The biomechanical interaction between the stump and the prosthetic socket is critically important to achieve close-to-normal ambulation. Many investigators suggested that the pressure changes during gait of transfemoral amputees are closely related to the prosthetic alignment, the socket shape, the stump size, and the residual muscle activity. The effects of the prosthetic alignment, the socket shape, and the stump size on the interface pressure were investigated previously. However, there is no report how the residual muscle activities in the transfemoral stump affect the socket interface pressure characteristics during gait. Since designs of socket fur lower limb amputees need to consider the socket interface pressure characteristics, the interface pressure patterns by the residual muscle activities during gait should be investigated. In this study, myoelectric signals (MES) and socket interface pressure in residual limb of transfemoral amputees were measured during the stance and swing phases of gait.

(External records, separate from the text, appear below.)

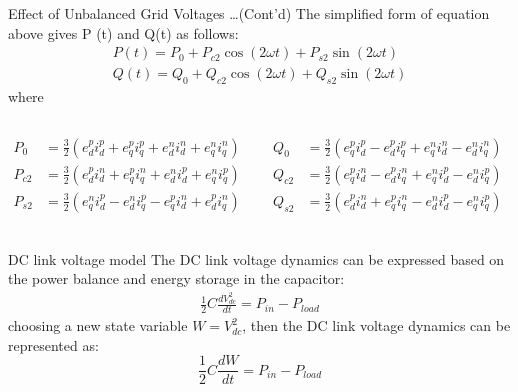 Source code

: \documentclass[aspectratio=169]{beamer}
\begin{document}
\begin{frame}{Effect of Unbalanced Grid Voltages \dots(Cont'd)}
    The simplified form of equation above gives P (t) and Q(t) as follows:
    \begin{equation*}
        \begin{gathered}
            P(t) = P_0 + P_{c2}\cos(2\omega t) + P_{s2}\sin(2\omega t) \\
            Q(t) = Q_0 + Q_{c2}\cos(2\omega t) + Q_{s2}\sin(2\omega t)        
        \end{gathered}
    \end{equation*}
    where
    \begin{columns}
        \begin{equation*}
            \begin{split}
                P_0 &= \frac{3}{2}(e_{d}^{p} i_{d}^{p} + e_{q}^{p} i_{q}^{p} + e_{d}^{n} i_{d}^{n} + e_{q}^{n} i_{q}^{n}) \\
                P_{c2} &= \frac{3}{2}(e_{d}^{p} i_{d}^{n} + e_{q}^{p} i_{q}^{n} + e_{d}^{n} i_{d}^{p} + e_{q}^{n} i_{q}^{p}) \\
                P_{s2} &= \frac{3}{2}(e_{q}^{n} i_{d}^{p} - e_{d}^{n} i_{q}^{p} - e_{q}^{p} i_{d}^{n} + e_{d}^{p} i_{q}^{n}) \\
            \end{split}
        \end{equation*}

        \begin{equation*}
            \begin{split}
                Q_0 &= \frac{3}{2}(e_{q}^{p} i_{d}^{p} - e_{d}^{p} i_{q}^{p} + e_{q}^{n} i_{d}^{n} - e_{d}^{n} i_{q}^{n}) \\
                Q_{c2} &= \frac{3}{2}(e_{q}^{p} i_{d}^{n} - e_{d}^{p} i_{q}^{n} + e_{q}^{n} i_{d}^{p} - e_{d}^{n} i_{q}^{p}) \\
                Q_{s2} &= \frac{3}{2}(e_{d}^{p} i_{d}^{n} + e_{q}^{p} i_{q}^{n} - e_{d}^{n} i_{d}^{p} - e_{q}^{n} i_{q}^{p})
            \end{split}
        \end{equation*}
    \end{columns}
\end{frame}

\begin{frame}{DC link voltage model}
    The DC link voltage dynamics can be expressed based on the power balance and energy storage in the capacitor:
    \begin{equation*}
        \begin{gathered}
            \frac{1}{2}C \frac{dV^{2}_{dc}}{dt} = P_{in} - P_{load}
        \end{gathered}
    \end{equation*}
    choosing a new state variable $W = V_{dc}^{2}$, then the DC link voltage dynamics can be represented as:
    \begin{equation*}
        \frac{1}{2}C \frac{dW}{dt} = P_{in} - P_{load}
    \end{equation*}
\end{frame}
\end{document}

For the purpose, specially designed quadrilateral sockets that MES electrodes could be instrumented were fabricated. A total of two transfemoral amputees were participated in the experiments. The measured temporal MES amplitude and interface pressure in knee flexor (biceps femoris) and extensor (rectus femoris) had significant correlations (P ＜ 0.05). Based on the test results, It was suggested that the residual muscle activity of transfemoral amputees stump is an important factor affecting socket pressure changes during walk.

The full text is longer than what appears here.